Wednesday, July 27, 2005

INEXCUSABLE

Yeah, I know. It's been like two weeks without a post.

Busy, what can I say? I'm reading five books at once, I flew out to Salt Lake City for a few days, I'm running myself ragged.

Hey, at least I'm doing better than William Gibson on the blogging.

Lazy, lazy William Gibson.

Actually, he's probably realized how fruitless a pursuit blogging is, and how it's preventing him from his real endeavor: making lots and lots of money.

Which is something else I've been busy at for the last few days: exterminating distractions.
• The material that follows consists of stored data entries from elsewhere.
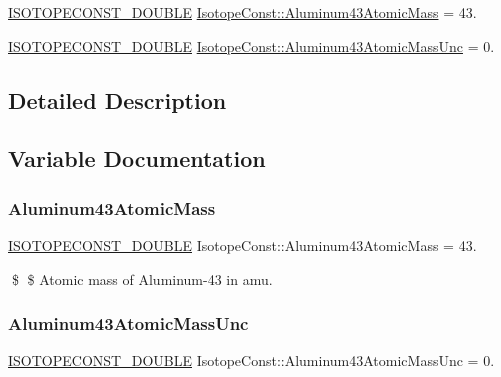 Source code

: \begin{DoxyCompactItemize}
\item 
\mbox{\hyperlink{group___isotope_const-_macros_ga8f45a7272ce02c0b4c65c44636ed719a}{I\+S\+O\+T\+O\+P\+E\+C\+O\+N\+S\+T\+\_\+\+D\+O\+U\+B\+LE}} \mbox{\hyperlink{group___isotope_const-_aluminum-_al43_ga83bedf8bf79d65700cb5700c38da9d0f}{Isotope\+Const\+::\+Aluminum43\+Atomic\+Mass}} = 43.
\item 
\mbox{\hyperlink{group___isotope_const-_macros_ga8f45a7272ce02c0b4c65c44636ed719a}{I\+S\+O\+T\+O\+P\+E\+C\+O\+N\+S\+T\+\_\+\+D\+O\+U\+B\+LE}} \mbox{\hyperlink{group___isotope_const-_aluminum-_al43_ga3c685071d6290be4c07f67ac75688b72}{Isotope\+Const\+::\+Aluminum43\+Atomic\+Mass\+Unc}} = 0.
\end{DoxyCompactItemize}


\subsection{Detailed Description}


\subsection{Variable Documentation}
\mbox{\label{group___isotope_const-_aluminum-_al43_ga83bedf8bf79d65700cb5700c38da9d0f}} 
\subsubsection{\texorpdfstring{Aluminum43\+Atomic\+Mass}{Aluminum43AtomicMass}}
{\footnotesize\ttfamily \mbox{\hyperlink{group___isotope_const-_macros_ga8f45a7272ce02c0b4c65c44636ed719a}{I\+S\+O\+T\+O\+P\+E\+C\+O\+N\+S\+T\+\_\+\+D\+O\+U\+B\+LE}} Isotope\+Const\+::\+Aluminum43\+Atomic\+Mass = 43.}

\$ \$ Atomic mass of Aluminum-\/43 in amu. \mbox{\label{group___isotope_const-_aluminum-_al43_ga3c685071d6290be4c07f67ac75688b72}} 
\subsubsection{\texorpdfstring{Aluminum43\+Atomic\+Mass\+Unc}{Aluminum43AtomicMassUnc}}
{\footnotesize\ttfamily \mbox{\hyperlink{group___isotope_const-_macros_ga8f45a7272ce02c0b4c65c44636ed719a}{I\+S\+O\+T\+O\+P\+E\+C\+O\+N\+S\+T\+\_\+\+D\+O\+U\+B\+LE}} Isotope\+Const\+::\+Aluminum43\+Atomic\+Mass\+Unc = 0.}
There a series of rituals I go through when I get home from work. How many of them are necessary? None of them, except for kissing my wife and daughter. So I've been methodically determining what these unnecessary tics I fall victim to in my spare time are, and eliminating them. Ruthlessly. With the intention of freeing up more time to write. We'll see if I succeed.
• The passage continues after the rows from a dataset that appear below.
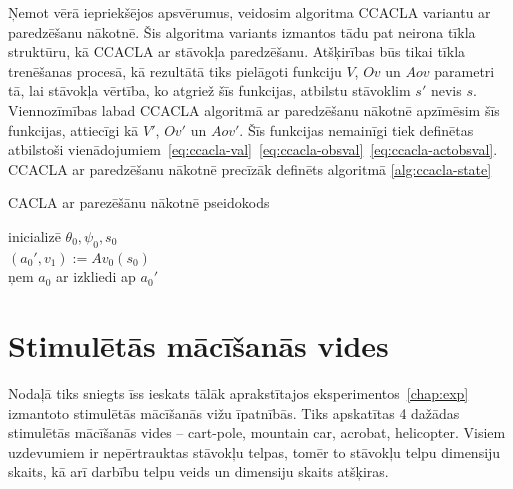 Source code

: \documentclass{ludis} %
\begin{document}
Ņemot vērā iepriekšējos apsvērumus, veidosim algoritma CCACLA variantu ar
paredzēšanu nākotnē. Šis algoritma variants izmantos tādu pat neirona tīkla
struktūru, kā CCACLA ar stāvokļa paredzēšanu. Atšķirības būs tikai tīkla
trenēšanas procesā, kā rezultātā tiks pielāgoti funkciju $V$, $Ov$ un $Aov$
parametri tā, lai stāvokļa vērtība, ko atgriež šīs funkcijas, atbilstu stāvoklim
$s'$ nevis $s$. Viennozīmības labad CCACLA algoritmā ar paredzēšanu nākotnē
apzīmēsim šīs funkcijas, attiecīgi kā $V'$, $Ov'$ un $Aov'$. Šīs funkcijas
nemainīgi tiek definētas atbilstoši
vienādojumiem~\eqref{eq:ccacla-val}~\eqref{eq:ccacla-obsval}~\eqref{eq:ccacla-actobsval}.
CCACLA ar paredzēšanu nākotnē precīzāk definēts algoritmā \ref{alg:ccacla-state}


\begin{spacing}{1}
\begin{algorithm}
\caption{CACLA ar parezēšānu nākotnē pseidokods}\label{alg:ccacla-future}
inicializē $\theta_0, \psi_0, s_0$ \\
$(a_0', v_1) := Av_0(s_0)$ \\
ņem $a_0$ ar izkliedi ap $a_0'$ \\
\end{algorithm}
\end{spacing}

\chapter{Stimulētās mācīšanās vides}
Nodaļā tiks sniegts īss ieskats tālāk aprakstītajos eksperimentos~\ref{chap:exp}
izmantoto stimulētās mācīšanās vižu īpatnībās. Tiks apskatītas 4 dažādas
stimulētās mācīšanās vides -- cart-pole, mountain car, acrobat, helicopter.
Visiem uzdevumiem ir nepērtrauktas stāvokļu telpas, tomēr to stāvokļu telpu
dimensiju skaits, kā arī darbību telpu veids un dimensiju skaits atšķiras.
\end{document}
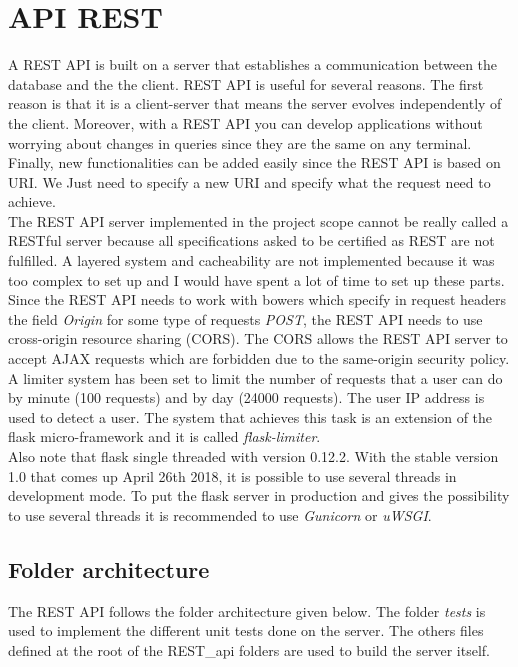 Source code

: \section{API REST}
A REST API is built on a server that establishes a communication between the database and the the client. REST API is useful for several reasons. The first reason is that it is a client-server that means the server evolves independently of the client. Moreover, with a REST API you can develop applications without worrying about changes in queries since they are the same on any terminal. Finally, new functionalities can be added easily since the REST API is based on URI. We Just need to specify a new URI and specify what the request need to achieve.\\

The REST API server implemented in the project scope cannot be really called a RESTful server because all specifications asked to be certified as REST are not fulfilled. A layered system and cacheability are not implemented because it was too complex to set up and I would have spent a lot of time to set up these parts.\\

Since the REST API needs to work with bowers which specify in request headers the field \textit{Origin} for some type of requests \textit{POST}, the REST API needs to use cross-origin resource sharing (CORS). The CORS allows the REST API server to accept AJAX requests which are forbidden due to the same-origin security policy.\\

A limiter system has been set to limit the number of requests that a user can do by minute (100 requests) and by day (24000 requests). The user IP address is used to detect a user. The system that achieves this task is an extension of the flask micro-framework and it is called \textit{flask-limiter}.\\

Also note that flask single threaded with version 0.12.2. With the stable version 1.0 that comes up April 26th 2018, it is possible to use several threads in development mode. To put the flask server in production and gives the possibility to use several threads it is recommended to use \textit{Gunicorn} or \textit{uWSGI}.
\subsection{Folder architecture}
The REST API follows the folder architecture given below. The folder \textit{tests} is used to implement the different unit tests done on the server. The others files defined at the root of the REST\_api folders are used to build the server itself.

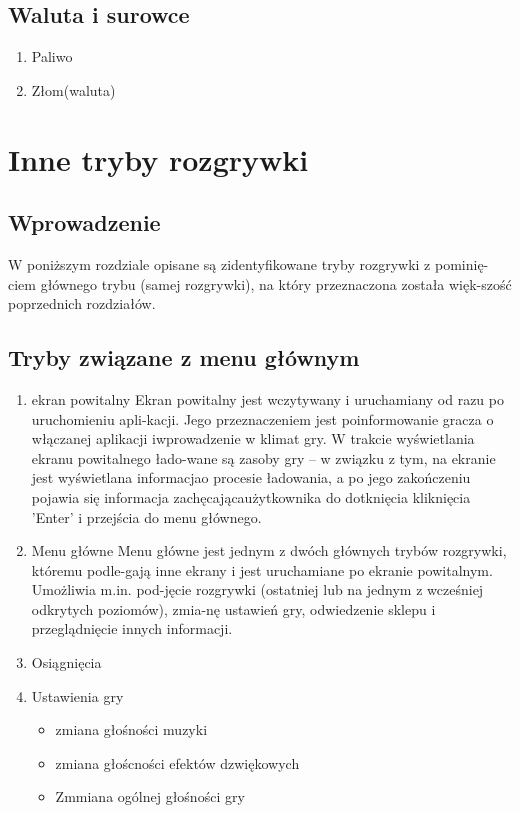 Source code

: \documentclass{article}
\begin{document}
    
    \subsection{Waluta i surowce}
    \begin{enumerate}
        \item Paliwo
        \item Złom(waluta)
    \end{enumerate}
    \newpage
    
\section{Inne tryby rozgrywki}
    \subsection{Wprowadzenie}
    W poniższym rozdziale opisane są zidentyfikowane tryby rozgrywki z pominię-ciem głównego trybu (samej rozgrywki), na który przeznaczona została więk-szość poprzednich rozdziałów.
    
    \subsection{Tryby związane z menu głównym}
    \begin{enumerate}
        \item ekran powitalny
        Ekran powitalny jest wczytywany i uruchamiany od razu po uruchomieniu apli-kacji. Jego przeznaczeniem jest poinformowanie gracza o włączanej aplikacji iwprowadzenie w klimat gry. W trakcie wyświetlania ekranu powitalnego łado-wane są zasoby gry – w związku z tym, na ekranie jest wyświetlana informacjao procesie ładowania, a po jego zakończeniu pojawia się informacja zachęcającaużytkownika do dotknięcia kliknięcia 'Enter' i przejścia do menu głównego.
        \item Menu główne
        Menu główne jest jednym z dwóch głównych trybów rozgrywki, któremu podle-gają inne ekrany i jest uruchamiane po ekranie powitalnym. Umożliwia m.in. pod-jęcie rozgrywki (ostatniej lub na jednym z wcześniej odkrytych poziomów), zmia-nę  ustawień  gry,  odwiedzenie  sklepu  i  przeglądnięcie  innych  informacji. 
        \item Osiągnięcia
        \item Ustawienia gry
        \begin{itemize}
            \item zmiana głośności muzyki
            \item zmiana głoścności efektów dzwiękowych
            \item Zmmiana ogólnej głośności gry
        \end{itemize}
        
    \end{enumerate}
    
\end{document}
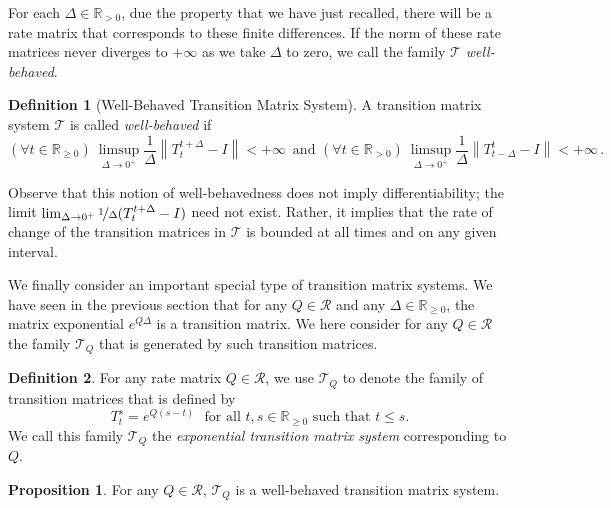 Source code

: \documentclass[10pt,a4paper]{paper}
\theoremstyle{definition}
\newtheorem{proposition}[theorem]{Proposition}
\newtheorem{definition}{Definition}
\newcommand{\reals}{\mathbb{R}}
\newcommand{\realspos}{\reals_{>0}}
\newcommand{\realsnonneg}{\reals_{\geq 0}}
\newcommand{\norm}[1]{\left\lVert #1 \right\rVert}
\begin{document}
For each $\Delta\in\realspos$, due the property that we have just recalled, there will be a rate matrix that corresponds to these finite differences. If the norm of these rate matrices never diverges to $+\infty$ as we take $\Delta$ to zero, we call the family $\mathcal{T}$ \emph{well-behaved}.

\begin{definition}[Well-Behaved Transition Matrix System]\label{def:well_behaved_trans_mat_system}
A transition matrix system $\mathcal{T}$ is called \emph{well-behaved} if 
\begin{equation}\label{eq:wellbehavedtransitionmatrixsystem}%
(\forall t\in\realsnonneg)~\limsup_{\Delta\to 0^{+}}\frac{1}{\Delta}\norm{T_{t}^{t+\Delta}-I}<+\infty\,
\text{~and~}
(\forall t\in\realspos)~\limsup_{\Delta\to 0^{+}}\frac{1}{\Delta}\norm{T_{t-\Delta}^t-I}<+\infty\,.
\end{equation}
\end{definition}

Observe that this notion of well-behavedness does not imply differentiability; the limit $\lim_{\Delta\to0^+}\nicefrac{1}{\Delta}(T_t^{t+\Delta}-I)$ need not exist. Rather, it implies that the rate of change of the transition matrices in $\mathcal{T}$ is bounded at all times and on any given interval.

We finally consider an important special type of transition matrix systems. We have seen in the previous section that for any $Q\in\mathcal{R}$ and any $\Delta\in\realsnonneg$, the matrix exponential $e^{Q\Delta}$ is a transition matrix. We here consider for any $Q\in\mathcal{R}$ the family $\mathcal{T}_Q$ that is generated by such transition matrices.
\begin{definition}\label{def:systemfromQ}For any rate matrix $Q\in\mathcal{R}$, we use $\mathcal{T}_Q$ to denote the family of transition matrices that is defined by
\begin{equation*}
T_t^s=e^{Q(s-t)}
\text{~~for all $t,s\in\realsnonneg$ such that $t\leq s$.}
\end{equation*}
We call this family $\mathcal{T}_Q$ the \emph{exponential transition matrix system} corresponding to $Q$.
\end{definition}


\begin{proposition}
\label{prop:systemQ}
For any $Q\in\mathcal{R}$, $\mathcal{T}_Q$ is a well-behaved transition matrix system.
\end{proposition}
\end{document}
I haven't been to the comic store in a long while, and I'm itching to go back.
Here's my dilemma:

I know there's good stuff in there somewhere, but invariably I pass through the door, and am immediately assaulted by body odor, bad rap music, and insulting comic book covers. I grab a couple titles from creative talents that I hold dear, and run for the door without uttering a word.
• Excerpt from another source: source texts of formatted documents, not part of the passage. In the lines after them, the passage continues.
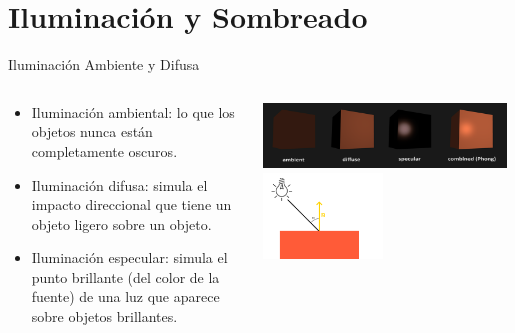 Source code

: \documentclass[aspectratio=169,compress]{beamer}
\begin{document}
\section[Iluminación]{Iluminación y Sombreado}
\begin{frame}{Iluminación Ambiente y Difusa}
\begin{columns}
\begin{column}{0.5\textwidth}
\begin{itemize}
\item Iluminación ambiental: lo que los objetos nunca están completamente oscuros. 
\item Iluminación difusa: simula el impacto direccional que tiene un objeto ligero sobre un objeto. 
\item Iluminación especular: simula el punto brillante (del color de la fuente) de una luz que aparece sobre objetos brillantes.
\end{itemize}
\end{column}
\begin{column}{0.5\textwidth}
\begin{center}
 \includegraphics[width=0.98\textwidth]{FigsOpenGL/basic_lighting_phong}\\
 \includegraphics[width=0.48\textwidth]{FigsOpenGL/diffuse_light}
 \end{center}
\end{column}
\end{columns}
\end{frame}
\end{document}
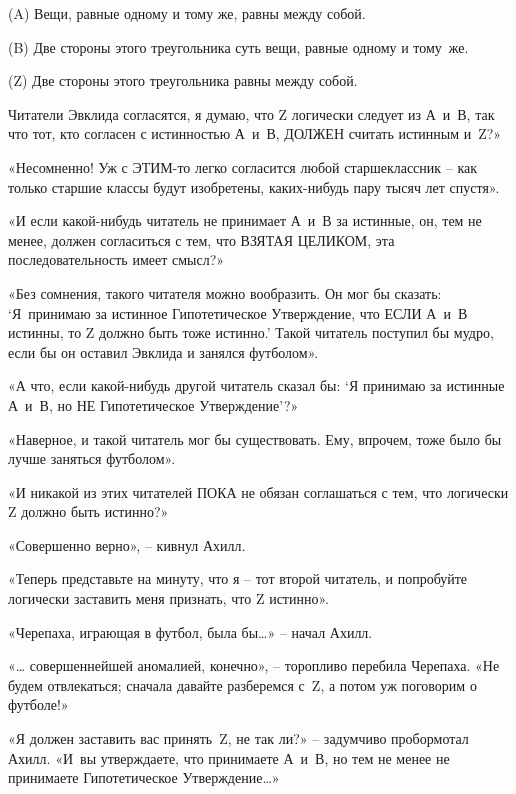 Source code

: \documentclass[../main.tex]{subfiles}
\begin{document}
\begin{statements}
    \item[(A)] Вещи, равные одному и тому же, равны между собой.
    \item[(B)] Две стороны этого треугольника суть вещи, равные одному и тому~же.
    \item[(Z)] Две стороны этого треугольника равны между собой.
\end{statements}

Читатели Эвклида согласятся, я думаю, что Z логически следует из А~и~В, так что тот, кто согласен с истинностью А~и~В, ДОЛЖЕН считать истинным и~Z?»

«Несомненно! Уж с ЭТИМ-то легко согласится любой старшеклассник \--- как только старшие классы будут изобретены, каких-нибудь пару тысяч лет спустя».

«И если какой-нибудь читатель не принимает А~и~В за истинные, он, тем не менее, должен согласиться с тем, что ВЗЯТАЯ ЦЕЛИКОМ, эта последовательность имеет смысл?»

«Без сомнения, такого читателя можно вообразить. Он мог бы сказать: \enquote*{Я~принимаю за истинное Гипотетическое Утверждение, что ЕСЛИ А~и~В истинны, то Z должно быть тоже истинно.} Такой читатель поступил бы мудро, если бы он оставил Эвклида и занялся футболом».

«А что, если какой-нибудь другой читатель сказал бы: \enquote*{Я принимаю за истинные А~и~В, но НЕ Гипотетическое Утверждение}?»

«Наверное, и такой читатель мог бы существовать. Ему, впрочем, тоже было бы лучше заняться футболом».

«И никакой из этих читателей ПОКА не обязан соглашаться с тем, что логически Z должно быть истинно?»

«Совершенно верно», \--- кивнул Ахилл.

«Теперь представьте на минуту, что я \--- тот второй читатель, и попробуйте логически заставить меня признать, что Z истинно».

«Черепаха, играющая в футбол, была бы\ldots» \--- начал Ахилл.

«\ldots{} совершеннейшей аномалией, конечно», \--- торопливо перебила Черепаха. «Не будем отвлекаться; сначала давайте разберемся с~Z, а потом уж поговорим о футболе!»

«Я должен заставить вас принять~Z, не так ли?» \--- задумчиво пробормотал Ахилл. «И~вы утверждаете, что принимаете А~и~В, но тем не менее не принимаете Гипотетическое Утверждение\ldots»
\end{document}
Know what? Every time I leave the comic store, I leave depressed. Seriously and crushingly maudlin.

So I don't want to go back the next week. Or the next. Only after a month or two do I forget the major bummer I suffered from the last visit.

I've had a much better experience doing my shopping on eBay and Amazon. My experiences online are consistently composed of the following:
I choose my trade paperback.
I purchase it.
It comes in the mail.
I read it.
I'm very happy.

I'm not saying anything new here, and for that I apologize. But I miss the comic store. I miss getting my socks blown off by covers that begged for my purchase. I miss stumbling onto amazing fringe material that everyone else had overlooked. I miss not being offended.

I don't have any solutions. Maybe there aren't enough people in my demographic to sustain a store oriented towards a more mature clientele.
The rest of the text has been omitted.